With nothing added or dropped, copy the data that follows exactly.

**GIVEN INFORMATION**
▽
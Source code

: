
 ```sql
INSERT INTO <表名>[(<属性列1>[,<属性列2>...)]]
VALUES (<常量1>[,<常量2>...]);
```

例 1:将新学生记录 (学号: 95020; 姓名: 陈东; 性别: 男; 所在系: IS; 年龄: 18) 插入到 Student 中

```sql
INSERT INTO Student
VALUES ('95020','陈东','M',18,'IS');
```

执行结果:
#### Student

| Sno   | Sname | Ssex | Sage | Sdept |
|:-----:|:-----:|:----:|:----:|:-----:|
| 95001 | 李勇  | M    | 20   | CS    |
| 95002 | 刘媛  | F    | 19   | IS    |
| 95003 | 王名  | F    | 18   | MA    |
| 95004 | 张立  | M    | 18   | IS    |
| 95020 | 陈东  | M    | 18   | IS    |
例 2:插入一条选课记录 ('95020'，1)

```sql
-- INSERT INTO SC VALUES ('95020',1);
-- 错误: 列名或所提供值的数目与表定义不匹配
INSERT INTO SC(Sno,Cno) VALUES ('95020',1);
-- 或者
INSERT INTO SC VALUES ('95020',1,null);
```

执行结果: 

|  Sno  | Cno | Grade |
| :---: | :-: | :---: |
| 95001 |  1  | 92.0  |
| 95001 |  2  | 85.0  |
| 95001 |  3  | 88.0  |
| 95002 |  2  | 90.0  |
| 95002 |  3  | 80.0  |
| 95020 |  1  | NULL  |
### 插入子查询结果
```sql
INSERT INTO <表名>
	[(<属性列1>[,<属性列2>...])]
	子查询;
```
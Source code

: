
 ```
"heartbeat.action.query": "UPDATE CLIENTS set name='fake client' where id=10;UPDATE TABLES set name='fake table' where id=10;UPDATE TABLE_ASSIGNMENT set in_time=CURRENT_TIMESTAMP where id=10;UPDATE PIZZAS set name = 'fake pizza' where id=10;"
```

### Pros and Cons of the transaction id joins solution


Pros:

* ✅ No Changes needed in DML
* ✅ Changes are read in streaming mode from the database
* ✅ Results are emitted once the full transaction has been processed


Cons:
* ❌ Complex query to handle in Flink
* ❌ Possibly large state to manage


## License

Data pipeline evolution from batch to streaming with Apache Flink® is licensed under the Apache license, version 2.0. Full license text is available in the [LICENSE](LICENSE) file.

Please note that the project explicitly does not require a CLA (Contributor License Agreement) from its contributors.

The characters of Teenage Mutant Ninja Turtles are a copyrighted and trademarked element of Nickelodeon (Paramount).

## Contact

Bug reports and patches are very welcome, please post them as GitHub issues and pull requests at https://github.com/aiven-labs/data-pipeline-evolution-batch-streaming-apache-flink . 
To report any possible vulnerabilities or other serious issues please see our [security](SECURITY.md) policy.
△
**WRITTEN REPLY**
Source code

:
 ```sql
INSERT INTO <表名>[(<属性列1>[,<属性列2>...)]]
VALUES (<常量1>[,<常量2>...]);
```

例 1:将新学生记录 (学号: 95020; 姓名: 陈东; 性别: 男; 所在系: IS; 年龄: 18) 插入到 Student 中

```sql
INSERT INTO Student
VALUES ('95020','陈东','M',18,'IS');
```

执行结果:
#### Student

| Sno   | Sname | Ssex | Sage | Sdept |
|:-----:|:-----:|:----:|:----:|:-----:|
| 95001 | 李勇  | M    | 20   | CS    |
| 95002 | 刘媛  | F    | 19   | IS    |
| 95003 | 王名  | F    | 18   | MA    |
| 95004 | 张立  | M    | 18   | IS    |
| 95020 | 陈东  | M    | 18   | IS    |
例 2:插入一条选课记录 ('95020'，1)

```sql
-- INSERT INTO SC VALUES ('95020',1);
-- 错误: 列名或所提供值的数目与表定义不匹配
INSERT INTO SC(Sno,Cno) VALUES ('95020',1);
-- 或者
INSERT INTO SC VALUES ('95020',1,null);
```

执行结果: 

|  Sno  | Cno | Grade |
| :---: | :-: | :---: |
| 95001 |  1  | 92.0  |
| 95001 |  2  | 85.0  |
| 95001 |  3  | 88.0  |
| 95002 |  2  | 90.0  |
| 95002 |  3  | 80.0  |
| 95020 |  1  | NULL  |
### 插入子查询结果
```sql
INSERT INTO <表名>
	[(<属性列1>[,<属性列2>...])]
	子查询;
```
Source code

:
 ```
"heartbeat.action.query": "UPDATE CLIENTS set name='fake client' where id=10;UPDATE TABLES set name='fake table' where id=10;UPDATE TABLE_ASSIGNMENT set in_time=CURRENT_TIMESTAMP where id=10;UPDATE PIZZAS set name = 'fake pizza' where id=10;"
```

### Pros and Cons of the transaction id joins solution


Pros:

* ✅ No Changes needed in DML
* ✅ Changes are read in streaming mode from the database
* ✅ Results are emitted once the full transaction has been processed


Cons:
* ❌ Complex query to handle in Flink
* ❌ Possibly large state to manage


## License

Data pipeline evolution from batch to streaming with Apache Flink® is licensed under the Apache license, version 2.0. Full license text is available in the [LICENSE](LICENSE) file.

Please note that the project explicitly does not require a CLA (Contributor License Agreement) from its contributors.

The characters of Teenage Mutant Ninja Turtles are a copyrighted and trademarked element of Nickelodeon (Paramount).

## Contact

Bug reports and patches are very welcome, please post them as GitHub issues and pull requests at https://github.com/aiven-labs/data-pipeline-evolution-batch-streaming-apache-flink . 
To report any possible vulnerabilities or other serious issues please see our [security](SECURITY.md) policy.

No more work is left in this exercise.